Ahmed Zaki Yamani, architect of the Saudi oil powerhouse, is dead

Ahmed Zaki Yamani, in Doha, December 14, 1976.

He transformed Saudi Arabia into an oil state and rocked the world economy by causing the first oil shock in 1973. Ahmed Zaki Yamani, former Saudi oil minister, died Monday February 22 in London at the age of 90 years. For twenty-four years, from 1962 to 1986, he reigned supreme over Saudi black gold and its economic diplomacy, as irremovable minister of petroleum. “Yamani has become the representative, and the symbol, of the new oil age”, writes Daniel Yergin in Oil Men (Stock, 1991), which recalls that his face had become familiar to the whole world at the time of the first oil shock in 1973.

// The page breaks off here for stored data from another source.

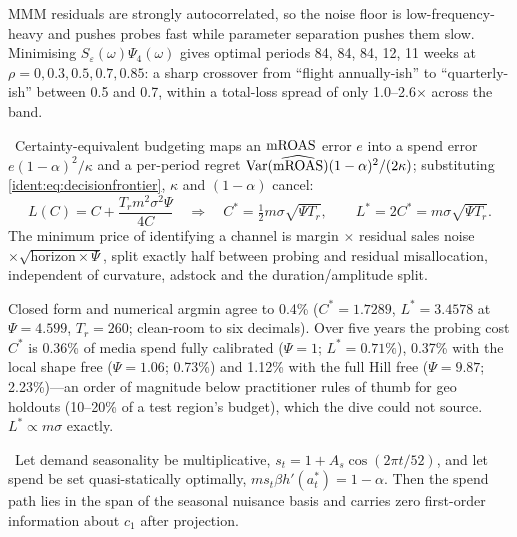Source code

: MMM residuals are strongly autocorrelated, so the noise floor is low-frequency-heavy and pushes probes fast while parameter separation pushes them slow. Minimising $S_\varepsilon(\omega)\Psi_4(\omega)$ gives optimal periods 84, 84, 84, 12, 11 weeks at $\rho = 0, 0.3, 0.5, 0.7, 0.85$: a sharp crossover from ``flight annually-ish'' to ``quarterly-ish'' between 0.5 and 0.7, within a total-loss spread of only 1.0--2.6$\times$ across the band.

\begin{theorem}
\label{ident:thm:price}
\tagEstablished\ Certainty-equivalent budgeting maps an $\mROAS$ error $e$ into a spend error $e(1-\alpha)^2/\kappa$ and a per-period regret $\Var(\widehat{\mROAS})(1-\alpha)^2/(2\kappa)$; substituting \cref{ident:eq:decisionfrontier}, $\kappa$ and $(1-\alpha)$ cancel:
\begin{equation}
L(C) = C + \frac{T_r m^2\sigma^2\Psi}{4C} \quad\Longrightarrow\quad C^* = \tfrac12 m\sigma\sqrt{\Psi T_r}, \qquad L^* = 2C^* = m\sigma\sqrt{\Psi T_r}.
\label{ident:eq:price}
\end{equation}
The minimum price of identifying a channel is margin $\times$ residual sales noise $\times\sqrt{\text{horizon}\times\Psi}$, split exactly half between probing and residual misallocation, independent of curvature, adstock and the duration/amplitude split.
\end{theorem}

Closed form and numerical argmin agree to 0.4\% ($C^* = 1.7289$, $L^* = 3.4578$ at $\Psi = 4.599$, $T_r = 260$; clean-room to six decimals). Over five years the probing cost $C^*$ is 0.36\% of media spend fully calibrated ($\Psi = 1$; $L^* = 0.71\%$), 0.37\% with the local shape free ($\Psi = 1.06$; 0.73\%) and 1.12\% with the full Hill free ($\Psi = 9.87$; 2.23\%)---an order of magnitude below practitioner rules of thumb for geo holdouts (10--20\% of a test region's budget), which the dive could not source. $L^* \propto m\sigma$ exactly.

\begin{theorem}
\label{ident:thm:nonident}
\tagEstablished\ Let demand seasonality be multiplicative, $s_t = 1 + A_s\cos(2\pi t/52)$, and let spend be set quasi-statically optimally, $ms_t\beta h'(a_t^*) = 1-\alpha$. Then the spend path lies in the span of the seasonal nuisance basis and carries zero first-order information about $c_1$ after projection.
\end{theorem}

A graduate of Cairo University, New York University and Harvard in the United States, he was the first Saudi representative to the Organization of the Petroleum Exporting Countries (OPEC). After the Egyptian and Syrian defeat in the Yom Kippur War against Israel, the Arab countries decide to use the oil weapon to push the West to end their support for the Jewish state and force Tel Aviv to end the occupation of the Palestinian territories.

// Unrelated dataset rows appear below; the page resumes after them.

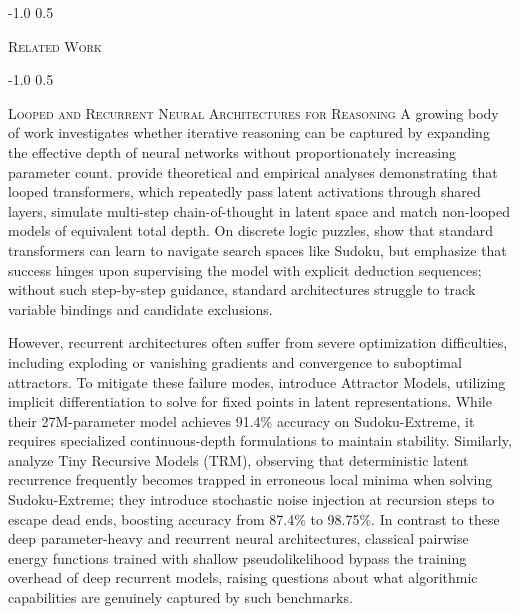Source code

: \documentclass{article} %
\makeatletter
\renewcommand{\section}{\@startsection{section}{1}{\z@}%
  {-1.0\baselineskip}%
  {0.5\baselineskip}%
  {\normalfont\fontsize{12}{14}\selectfont\raggedright\scshape}}
\renewcommand{\subsection}{\@startsection{subsection}{2}{\z@}%
  {-1.0\baselineskip}%
  {0.5\baselineskip}%
  {\normalfont\fontsize{10}{11}\selectfont\raggedright\scshape}}
\makeatother
\begin{document}
\section{\textsc{Related Work}}
\label{sec:related_work}

\subsection{\textsc{Looped and Recurrent Neural Architectures for Reasoning}}
A growing body of work investigates whether iterative reasoning can be captured by expanding the effective depth of neural networks without proportionately increasing parameter count. \citet{Saunshi2025ReasoningLatent} provide theoretical and empirical analyses demonstrating that looped transformers, which repeatedly pass latent activations through shared layers, simulate multi-step chain-of-thought in latent space and match non-looped models of equivalent total depth. On discrete logic puzzles, \citet{Shah2024CausalLanguage} show that standard transformers can learn to navigate search spaces like Sudoku, but emphasize that success hinges upon supervising the model with explicit deduction sequences; without such step-by-step guidance, standard architectures struggle to track variable bindings and candidate exclusions.

However, recurrent architectures often suffer from severe optimization difficulties, including exploding or vanishing gradients and convergence to suboptimal attractors. To mitigate these failure modes, \citet{Feinashley2026SolveLoop} introduce Attractor Models, utilizing implicit differentiation to solve for fixed points in latent representations. While their 27M-parameter model achieves 91.4\% accuracy on Sudoku-Extreme, it requires specialized continuous-depth formulations to maintain stability. Similarly, \citet{Sghaier2026ProbabilisticTiny} analyze Tiny Recursive Models (TRM), observing that deterministic latent recurrence frequently becomes trapped in erroneous local minima when solving Sudoku-Extreme; they introduce stochastic noise injection at recursion steps to escape dead ends, boosting accuracy from 87.4\% to 98.75\%. In contrast to these deep parameter-heavy and recurrent neural architectures, classical pairwise energy functions trained with shallow pseudolikelihood bypass the training overhead of deep recurrent models, raising questions about what algorithmic capabilities are genuinely captured by such benchmarks.
\end{document}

OPEC countries hoped sharp price hike would bend Americans, decisive in Israeli victory

Known for his moderate positions and his good relations with the United States, Ahmed Zaki Yamani will be the architect of this strategy which will structurally change the oil markets, causing a major crisis. The OPEC countries hoped that a sharp rise in prices would bend the Americans, who were decisive in the Israeli victory. In fact, the impact is major on the European, Japanese and American economies. The barrel goes from 3 dollars to more than 5, Washington is deprived of Saudi oil and exports are limited. The United States must impose rationing at the pump, energy savings and price controls on gasoline. Sheikh Yamani then becomes the face of intransigence for the Western media.

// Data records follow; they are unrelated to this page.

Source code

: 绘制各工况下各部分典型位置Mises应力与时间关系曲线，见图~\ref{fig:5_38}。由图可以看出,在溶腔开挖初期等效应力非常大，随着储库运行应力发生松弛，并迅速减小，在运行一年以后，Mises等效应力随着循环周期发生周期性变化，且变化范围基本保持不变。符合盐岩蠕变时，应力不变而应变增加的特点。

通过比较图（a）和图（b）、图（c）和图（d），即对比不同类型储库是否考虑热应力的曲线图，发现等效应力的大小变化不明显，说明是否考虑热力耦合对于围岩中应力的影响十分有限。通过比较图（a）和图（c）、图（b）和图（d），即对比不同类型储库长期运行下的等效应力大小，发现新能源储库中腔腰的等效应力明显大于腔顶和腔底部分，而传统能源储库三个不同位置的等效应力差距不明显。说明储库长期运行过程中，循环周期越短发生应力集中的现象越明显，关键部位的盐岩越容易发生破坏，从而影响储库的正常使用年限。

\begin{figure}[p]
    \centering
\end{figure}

Advocate for price stability

History often holds that this OPEC decision marks the brutal end of the “glorious thirties”. A version now qualified by economists and observers of the oil sector, as the journalist Matthieu Auzanneau notes in his reference book Black gold, the great history of oil (The Discovery, 2015): “This very widespread conception of the Arab OPEC countries, the sole accountants and beneficiaries of the oil shock of 1973 (…) appears unfair to say the least. “ At the time, American oil production was already declining and, above all, the price at which Saudi oil was sold to Westerners and Japanese was derisory. The embargo, far from being primarily a political gesture of solidarity with the Palestinians, is an economic and diplomatic calculation on the part of Saudi Arabia, but also of Iran, then an ally of the Americans, in a complex geopolitical game.